Announced on 27 and in force from today, 28 March 2017, the Scottish Government has followed the UK Parliament and fixed the discount rate for lump sum future loss payments in personal injury claims at minus 0.75%. The Damages (Personal Injury) (Scotland) Order 2017 is very brief and does nothing more than fix the new rate, but as Scotland is a few weeks behind England and Wales let’s look at the experience there so far, and how it might be seen north of the Border.

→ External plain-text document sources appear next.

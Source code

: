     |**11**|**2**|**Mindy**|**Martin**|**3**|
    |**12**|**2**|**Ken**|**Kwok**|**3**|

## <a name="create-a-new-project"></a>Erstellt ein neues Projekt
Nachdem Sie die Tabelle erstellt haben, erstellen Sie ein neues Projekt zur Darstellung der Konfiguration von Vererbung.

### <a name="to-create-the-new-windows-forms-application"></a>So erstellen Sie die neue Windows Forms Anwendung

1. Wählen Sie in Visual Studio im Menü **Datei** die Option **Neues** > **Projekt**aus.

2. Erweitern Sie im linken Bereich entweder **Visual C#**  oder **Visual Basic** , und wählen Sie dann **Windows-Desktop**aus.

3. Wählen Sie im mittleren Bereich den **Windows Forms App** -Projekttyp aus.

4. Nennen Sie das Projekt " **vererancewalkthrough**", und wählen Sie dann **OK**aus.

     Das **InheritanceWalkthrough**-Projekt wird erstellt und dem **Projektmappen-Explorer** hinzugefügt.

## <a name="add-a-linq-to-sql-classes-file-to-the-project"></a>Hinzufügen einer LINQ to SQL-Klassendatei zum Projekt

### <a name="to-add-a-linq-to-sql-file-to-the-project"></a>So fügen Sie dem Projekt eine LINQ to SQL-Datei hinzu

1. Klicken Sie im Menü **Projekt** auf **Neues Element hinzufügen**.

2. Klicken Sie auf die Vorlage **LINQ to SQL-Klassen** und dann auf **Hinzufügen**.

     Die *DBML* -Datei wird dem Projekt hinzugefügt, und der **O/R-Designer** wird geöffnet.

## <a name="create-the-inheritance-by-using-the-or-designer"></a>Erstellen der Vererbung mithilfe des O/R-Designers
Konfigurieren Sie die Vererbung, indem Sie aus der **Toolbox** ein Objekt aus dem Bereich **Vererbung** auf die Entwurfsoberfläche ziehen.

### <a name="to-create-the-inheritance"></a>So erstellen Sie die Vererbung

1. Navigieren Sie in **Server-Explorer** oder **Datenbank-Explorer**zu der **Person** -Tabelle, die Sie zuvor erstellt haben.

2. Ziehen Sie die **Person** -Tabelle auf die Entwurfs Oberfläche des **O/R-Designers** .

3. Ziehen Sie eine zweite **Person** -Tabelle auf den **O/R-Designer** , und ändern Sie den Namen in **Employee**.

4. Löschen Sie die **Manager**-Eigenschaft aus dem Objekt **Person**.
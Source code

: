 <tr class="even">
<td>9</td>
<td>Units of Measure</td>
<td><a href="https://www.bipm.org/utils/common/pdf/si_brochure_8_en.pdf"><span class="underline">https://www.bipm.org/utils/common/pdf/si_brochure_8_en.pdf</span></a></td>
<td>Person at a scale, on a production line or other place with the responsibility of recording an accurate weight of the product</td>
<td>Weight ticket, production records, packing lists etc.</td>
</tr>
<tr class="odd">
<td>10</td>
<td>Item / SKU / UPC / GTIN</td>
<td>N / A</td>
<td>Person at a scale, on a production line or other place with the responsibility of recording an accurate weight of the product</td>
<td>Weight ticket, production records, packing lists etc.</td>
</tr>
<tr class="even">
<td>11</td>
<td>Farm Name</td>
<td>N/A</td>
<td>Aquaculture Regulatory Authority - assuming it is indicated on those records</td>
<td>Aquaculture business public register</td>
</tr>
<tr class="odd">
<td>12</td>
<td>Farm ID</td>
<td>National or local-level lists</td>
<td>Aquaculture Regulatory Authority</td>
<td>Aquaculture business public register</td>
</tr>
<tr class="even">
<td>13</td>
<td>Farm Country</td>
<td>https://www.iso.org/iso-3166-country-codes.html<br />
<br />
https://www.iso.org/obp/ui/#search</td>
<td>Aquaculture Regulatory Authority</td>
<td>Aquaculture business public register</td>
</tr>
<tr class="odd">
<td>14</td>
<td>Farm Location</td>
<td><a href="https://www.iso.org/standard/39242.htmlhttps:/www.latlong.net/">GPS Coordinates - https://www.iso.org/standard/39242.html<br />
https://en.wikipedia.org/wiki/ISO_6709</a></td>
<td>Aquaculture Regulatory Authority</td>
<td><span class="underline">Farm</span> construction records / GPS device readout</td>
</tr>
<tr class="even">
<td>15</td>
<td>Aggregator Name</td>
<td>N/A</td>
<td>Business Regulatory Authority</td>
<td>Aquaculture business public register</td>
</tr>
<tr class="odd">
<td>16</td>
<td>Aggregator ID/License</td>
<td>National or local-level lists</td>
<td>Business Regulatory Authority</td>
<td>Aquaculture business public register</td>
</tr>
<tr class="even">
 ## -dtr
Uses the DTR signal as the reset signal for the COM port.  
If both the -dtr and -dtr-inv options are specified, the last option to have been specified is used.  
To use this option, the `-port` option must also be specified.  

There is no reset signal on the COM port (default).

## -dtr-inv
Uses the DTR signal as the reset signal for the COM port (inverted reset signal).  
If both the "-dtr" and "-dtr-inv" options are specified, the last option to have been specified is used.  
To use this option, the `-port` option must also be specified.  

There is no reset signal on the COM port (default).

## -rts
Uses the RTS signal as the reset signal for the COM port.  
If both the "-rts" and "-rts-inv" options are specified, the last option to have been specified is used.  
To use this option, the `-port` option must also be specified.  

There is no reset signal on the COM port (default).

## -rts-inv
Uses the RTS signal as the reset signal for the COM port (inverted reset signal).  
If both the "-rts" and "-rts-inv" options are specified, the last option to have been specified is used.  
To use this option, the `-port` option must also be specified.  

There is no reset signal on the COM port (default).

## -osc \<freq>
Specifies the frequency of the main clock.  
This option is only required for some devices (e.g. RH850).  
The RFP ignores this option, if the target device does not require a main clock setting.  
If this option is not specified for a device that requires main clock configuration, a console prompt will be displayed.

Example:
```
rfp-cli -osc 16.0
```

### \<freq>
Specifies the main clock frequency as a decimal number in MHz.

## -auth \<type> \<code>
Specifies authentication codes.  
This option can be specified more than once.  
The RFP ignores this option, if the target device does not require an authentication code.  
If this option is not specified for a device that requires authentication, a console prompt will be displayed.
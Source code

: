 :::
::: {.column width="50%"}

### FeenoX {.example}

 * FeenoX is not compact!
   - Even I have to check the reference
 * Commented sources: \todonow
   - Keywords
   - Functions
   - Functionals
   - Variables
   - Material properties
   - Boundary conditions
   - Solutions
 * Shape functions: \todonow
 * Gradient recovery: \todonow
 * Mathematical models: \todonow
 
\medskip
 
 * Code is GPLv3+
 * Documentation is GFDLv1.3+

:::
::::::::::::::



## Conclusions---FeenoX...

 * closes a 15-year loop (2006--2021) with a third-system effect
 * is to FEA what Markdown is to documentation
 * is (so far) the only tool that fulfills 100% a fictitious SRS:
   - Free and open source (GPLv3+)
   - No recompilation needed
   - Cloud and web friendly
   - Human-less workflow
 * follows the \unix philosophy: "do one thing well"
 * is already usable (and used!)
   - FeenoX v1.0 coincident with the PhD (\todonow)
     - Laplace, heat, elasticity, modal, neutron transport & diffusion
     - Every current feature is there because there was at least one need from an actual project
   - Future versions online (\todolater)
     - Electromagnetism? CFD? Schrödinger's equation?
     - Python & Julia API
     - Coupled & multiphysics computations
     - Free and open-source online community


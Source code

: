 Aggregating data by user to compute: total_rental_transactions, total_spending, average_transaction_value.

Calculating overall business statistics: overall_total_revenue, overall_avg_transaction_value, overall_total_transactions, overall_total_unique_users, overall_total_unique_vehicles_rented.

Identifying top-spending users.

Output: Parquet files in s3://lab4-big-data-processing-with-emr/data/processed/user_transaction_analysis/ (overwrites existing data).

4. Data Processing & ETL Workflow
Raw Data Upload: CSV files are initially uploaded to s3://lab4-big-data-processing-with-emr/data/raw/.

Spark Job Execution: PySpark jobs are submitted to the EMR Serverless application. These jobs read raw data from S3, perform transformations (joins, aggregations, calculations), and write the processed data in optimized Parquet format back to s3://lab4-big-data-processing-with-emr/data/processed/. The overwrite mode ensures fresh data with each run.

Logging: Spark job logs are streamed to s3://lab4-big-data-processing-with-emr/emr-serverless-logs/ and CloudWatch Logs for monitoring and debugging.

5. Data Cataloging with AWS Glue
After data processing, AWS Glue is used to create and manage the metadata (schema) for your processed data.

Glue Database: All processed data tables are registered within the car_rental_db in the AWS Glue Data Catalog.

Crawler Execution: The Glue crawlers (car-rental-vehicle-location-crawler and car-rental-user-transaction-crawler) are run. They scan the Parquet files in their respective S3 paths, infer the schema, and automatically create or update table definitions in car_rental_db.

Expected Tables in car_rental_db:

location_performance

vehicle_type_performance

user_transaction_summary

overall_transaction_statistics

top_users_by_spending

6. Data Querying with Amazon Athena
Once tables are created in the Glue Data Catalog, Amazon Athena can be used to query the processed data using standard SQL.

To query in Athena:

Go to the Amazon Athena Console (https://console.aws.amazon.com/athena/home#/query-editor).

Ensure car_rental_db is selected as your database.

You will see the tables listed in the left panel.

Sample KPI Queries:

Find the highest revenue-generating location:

When the previous rate of 2.5% was fixed in 2001 it took Scotland almost eight months to follow suit – this time, it has taken just four weeks. During that time insurers will have noticed that although many pursuer solicitors were not immediately increasing every schedule of damages, there was an understandable reluctance to engage in settlement meetings unless obliged by the court timetable. Now that the rate is fixed, what trends are we likely to see?

The immediate impact of the Lord Chancellor’s statement on 27 February was considered in our previous article. Since then, a number of interesting trends have been noted.

  • The promise of a swift review and consultation, expected by Easter, prompted many insurers to be rather cautious about increasing their reserves and has underpinned a general uncertainty over how to approach this new era in personal injury damages.
  • Most insurers did, however, immediately review all outstanding claimant Part 36 offers as many claimants clamoured to withdraw offers that suddenly became much less attractive to them. With pursuer offers just around the corner in Scotland, this may lead to some interesting tactics over the coming months.
  • Insurers have not been routinely settling on the basis of the new discount rate, and although claimant schedules have been drafted at that level, many claimants have been content to accept lump sum figures based on 2.5%. With the claimant firm investment vehicles promising returns in excess of 4%, that is probably not much of a surprise.
  • Claimant firms have not been pushing for joint settlement meetings, and there have been instances where insurers have refused to participate. Again, uncertainty underlies such tactics, but this is expected to change as the new rate remains in force over the coming months.
  • Whilst PPOs appear, on the face of it, to be more financially attractive to insurers, they remain reluctant to take the plunge.

So what can we expect as the change takes effect in Scotland?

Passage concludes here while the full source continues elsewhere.